Monday, April 11, 2011

Windows XP Startup/Logon Process and Malware

Recently I had to rescue my daughter's PC from some nasty malware. For many security professionals, troubleshooting family systems is a common weekend / after hours challenge, and a lot of us are not in the business of desktop remediation.

I find that the ISO based whole system virus scanners are not a bad starting point to get rid of the low hanging fruit. I have used F-Secure, and Kaspersky among others.

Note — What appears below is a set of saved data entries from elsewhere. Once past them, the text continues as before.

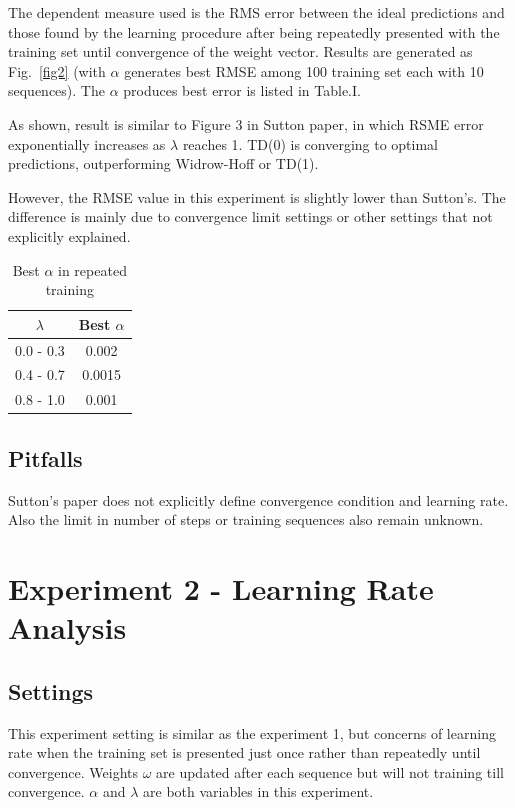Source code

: \documentclass[conference]{IEEEtran}
\begin{document}
The dependent measure used is the RMS error between the ideal predictions and those found by the learning procedure after being repeatedly presented with the training set until convergence of the weight vector. Results are generated as Fig.~\ref{fig2} (with $\alpha$ generates best RMSE among 100 training set each with 10 sequences). The $\alpha$ produces best error is listed in Table.I.

As shown, result is similar to Figure 3 in Sutton paper, in which RSME error exponentially increases as $\lambda$ reaches 1. TD(0) is converging to optimal predictions, outperforming Widrow-Hoff or TD(1).

However, the RMSE value in this experiment is slightly lower than Sutton's. The difference is mainly due to convergence limit settings or other settings that not explicitly explained.

\begin{table}
\begin{center}
 \begin{tabular}{||c c ||} 
 \hline
 $\lambda$ & Best $\alpha$ \\ [0.5ex] 
 \hline\hline
 0.0 - 0.3  & 0.002  \\
 \hline
 0.4 - 0.7  & 0.0015  \\
 \hline
 0.8 - 1.0 & 0.001  \\ [1ex]
 \hline
\end{tabular}
\end{center}
 \caption{Best $\alpha$ in repeated training}
\end{table}

\subsection{Pitfalls}

Sutton's paper does not explicitly define convergence condition and learning rate. Also the limit in number of steps or training sequences also remain unknown.

\section{Experiment 2 - Learning Rate Analysis}\label{sec:2}

\subsection{Settings}
This experiment setting is similar as the experiment 1, but concerns of learning rate when the training set is presented just once rather than repeatedly until convergence. Weights $\omega$ are updated after each sequence but will not training till convergence. $\alpha$ and $\lambda$ are both variables in this experiment.
\end{document}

I also find that after the scanning/remediation process, XP registry entries are often still broken leading a lot of people to the point of just re-installing. Of course, re-installing is sometimes the only option for deeply embedded malware and/or rootkit.

A tool I found useful when I was poking through the HKEY_USER registry hive was 'USER2SID' since those registry entries are keyed by the SID. I also found that the malware I was dealing with had re-written the 'exefile' and '.exe' startup shell keys to be its own EXE file which was somewhat frustrating when that malware exe file was finally missing. (ie: Windows kept asking what program to open an exe with!!)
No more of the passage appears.